Né en 1960 à Fukuola, Noritoshi Hirakawa vit et travaille à New York depuis 1993. Artiste polymorphe, il ne se cantonne pas uniquement à une production photographique riche et foisonnante, il investit avec talent différents territoires stylistiques : chorégraphie, littérature et dramaturgie.

Les Temps de Rien à Montpellier est une oeuvre exigeante et ambitieuse. Le travail de Noritoshi Hirakawa se situe au carrefour et à la pointe des disciplines les plus novatrices de notre époque : la danse, l´art vidéo et la photographie.

Ce projet a été conçu à l´origine pour le festival de danse contemporaine Montpellier Danse´01, et est constitué d´un ensemble de 11 vidéos et de 24 photographies. Dans le cadre de ce festival, seules les vidéos ont été présentées lors de projections simultanées des 11 films sur 5 écrans se faisant face, à l´espace Aldébaran Création Contemporaine. NOIRMONT PROSPECT a financé cette réalisation d´envergure et permis ainsi sa présentation.

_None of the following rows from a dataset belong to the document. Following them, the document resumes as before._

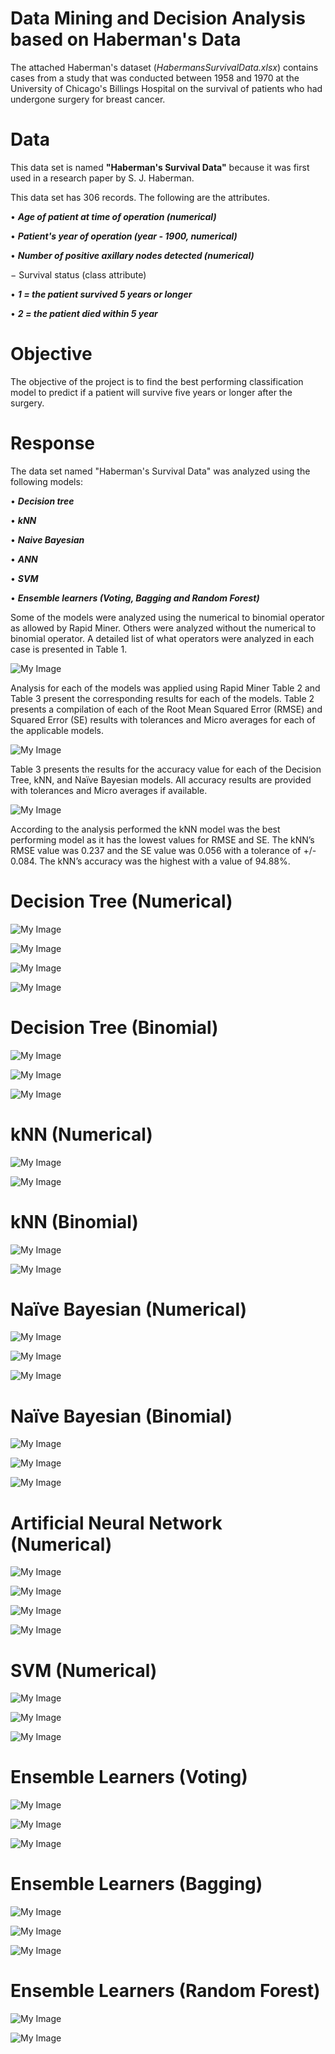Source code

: # Data Mining and Decision Analysis based on Haberman's Data

The attached Haberman's dataset (*HabermansSurvivalData.xlsx*) contains cases from a study that was conducted between 1958 and 1970 at the University of Chicago's Billings Hospital on the survival of patients who had undergone surgery for breast cancer.

# Data

This data set is named **"Haberman's Survival Data"** because it was first used in a research paper by S. J. Haberman.

This data set has 306 records. The following are the attributes.

•	***Age of patient at time of operation (numerical)***

•	***Patient's year of operation (year - 1900, numerical)***

•	***Number of positive axillary nodes detected (numerical)***

− Survival status (class attribute)

•	***1 = the patient survived 5 years or longer***

•	***2 = the patient died within 5 year***

# Objective

The objective of the project is to find the best performing classification model to predict if a patient will survive five years or longer after the surgery.

# Response

The data set named "Haberman's Survival Data" was analyzed using the following models: 

•	***Decision tree***

•	***kNN***

•	***Naive Bayesian***

•	***ANN***

•	***SVM***

•	***Ensemble learners (Voting, Bagging and Random Forest)***

Some of the models were analyzed using the numerical to binomial operator as allowed by Rapid Miner. Others were analyzed without the numerical to binomial operator. A detailed list of what operators were analyzed in each case is presented in Table 1.

![My Image](Table-001-Final-Project.jpg)

Analysis for each of the models was applied using Rapid Miner Table 2 and Table 3 present the corresponding results for each of the models. Table 2 presents a compilation of each of the Root Mean Squared Error (RMSE) and Squared Error (SE) results with tolerances and Micro averages for each of the applicable models.

![My Image](Table-002-Final-Project.jpg)

Table 3 presents the results for the accuracy value for each of the Decision Tree, kNN, and Naïve Bayesian models. All accuracy results are provided with tolerances and Micro averages if available.

![My Image](Table-003-Final-Project.jpg)

According to the analysis performed the kNN model was the best performing model as it has the lowest values for RMSE and SE. The kNN’s RMSE value was 0.237 and the SE value was 0.056 with a tolerance of +/- 0.084. The kNN’s accuracy was the highest with a value of 94.88%.

# Decision Tree (Numerical)

![My Image](FIG-001.jpg)

![My Image](FIG-002.jpg)

![My Image](FIG-003.jpg)

![My Image](FIG-004.jpg)

# Decision Tree (Binomial)

![My Image](FIG-005.jpg)

![My Image](FIG-006.jpg)

![My Image](FIG-007.jpg)

# kNN (Numerical)

![My Image](FIG-008.jpg)

![My Image](FIG-009.jpg)

# kNN (Binomial)

![My Image](FIG-010.jpg)

![My Image](FIG-011.jpg)

# Naïve Bayesian (Numerical)

![My Image](FIG-012.jpg)

![My Image](FIG-013.jpg)

![My Image](FIG-014.jpg)

# Naïve Bayesian (Binomial)

![My Image](FIG-015.jpg)

![My Image](FIG-016.jpg)

![My Image](FIG-017.jpg)

# Artificial Neural Network (Numerical)

![My Image](FIG-018.jpg)

![My Image](FIG-019.jpg)

![My Image](FIG-020.jpg)

![My Image](FIG-021.jpg)

# SVM (Numerical)

![My Image](FIG-022.jpg)

![My Image](FIG-023.jpg)

![My Image](FIG-024.jpg)

# Ensemble Learners (Voting)

![My Image](FIG-025.jpg)

![My Image](FIG-026.jpg)

![My Image](FIG-027.jpg)

# Ensemble Learners (Bagging)

![My Image](FIG-028.jpg)

![My Image](FIG-029.jpg)

![My Image](FIG-030.jpg)

# Ensemble Learners (Random Forest)

![My Image](FIG-031.jpg)

![My Image](FIG-032.jpg)

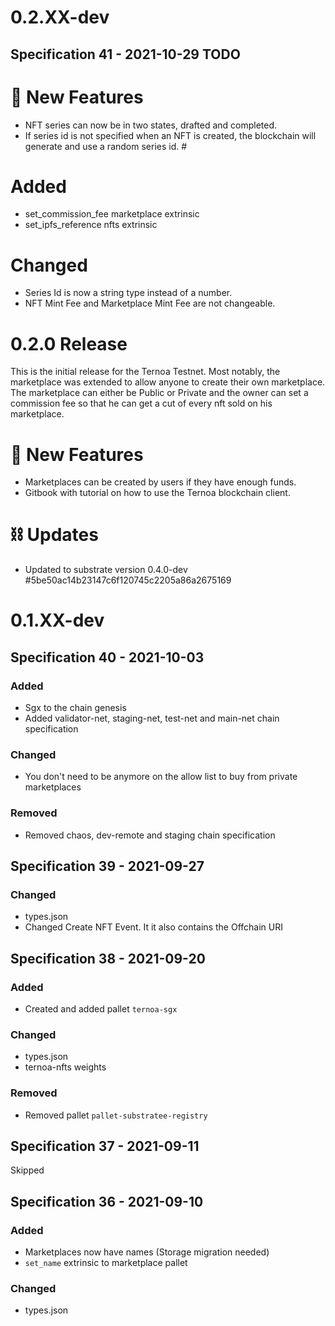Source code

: # 0.2.XX-dev
## Specification 41 - 2021-10-29 TODO
# 🚀 New Features
- NFT series can now be in two states, drafted and completed. 
- If series id is not specified when an NFT is created, the blockchain will generate and use a random series id. #
# Added
- set_commission_fee marketplace extrinsic
- set_ipfs_reference nfts extrinsic
# Changed
- Series Id is now a string type instead of a number.
- NFT Mint Fee and Marketplace Mint Fee are not changeable.

# 0.2.0 Release
This is the initial release for the Ternoa Testnet.
Most notably, the marketplace was extended to allow anyone to create their own
marketplace. The marketplace can either be Public or Private and the owner can
set a commission fee so that he can get a cut of every nft sold on his
marketplace. 

# 🚀 New Features
- Marketplaces can be created by users if they have enough funds. 
- Gitbook with tutorial on how to use the Ternoa blockchain client.
# ⛓️ Updates
- Updated to substrate version 0.4.0-dev #5be50ac14b23147c6f120745c2205a86a2675169

# 0.1.XX-dev
## Specification 40 - 2021-10-03
### Added
- Sgx to the chain genesis
- Added validator-net, staging-net, test-net and main-net chain specification
### Changed
- You don't need to be anymore on the allow list to buy from private marketplaces
### Removed
- Removed chaos, dev-remote and staging chain specification

## Specification 39 - 2021-09-27
### Changed
- types.json
- Changed Create NFT Event. It it also contains the Offchain URI

## Specification 38 - 2021-09-20
### Added
- Created and added pallet `ternoa-sgx`
### Changed
- types.json
- ternoa-nfts weights
### Removed
- Removed pallet `pallet-substratee-registry`

## Specification 37 - 2021-09-11
Skipped

## Specification 36 - 2021-09-10
### Added
- Marketplaces now have names (Storage migration needed)
- `set_name` extrinsic to marketplace pallet
### Changed
- types.json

DANSE : LE CORPS COMME MIROIR DE L´AME

Les Temps de Rien à Montpellier est une oeuvre faite en collaboration avec le chorégraphe montpelliérain Didier Théron, qui a littéralement "mis en mouvement et en espace" chacun des 11 scénarios de Noritoshi Hirakawa. Formé chez Dominique Bagouet et Merce Cunningham, les créations chorégraphiques de Didier Théron sont toujours à la limite même de l´équilibre et de la rupture, plaçant ses danseurs tant dans la verticalité que dans l´horizontalité. Il refuse ainsi l´écueil d´une danse contemporaine empesée ou de pur "divertissement".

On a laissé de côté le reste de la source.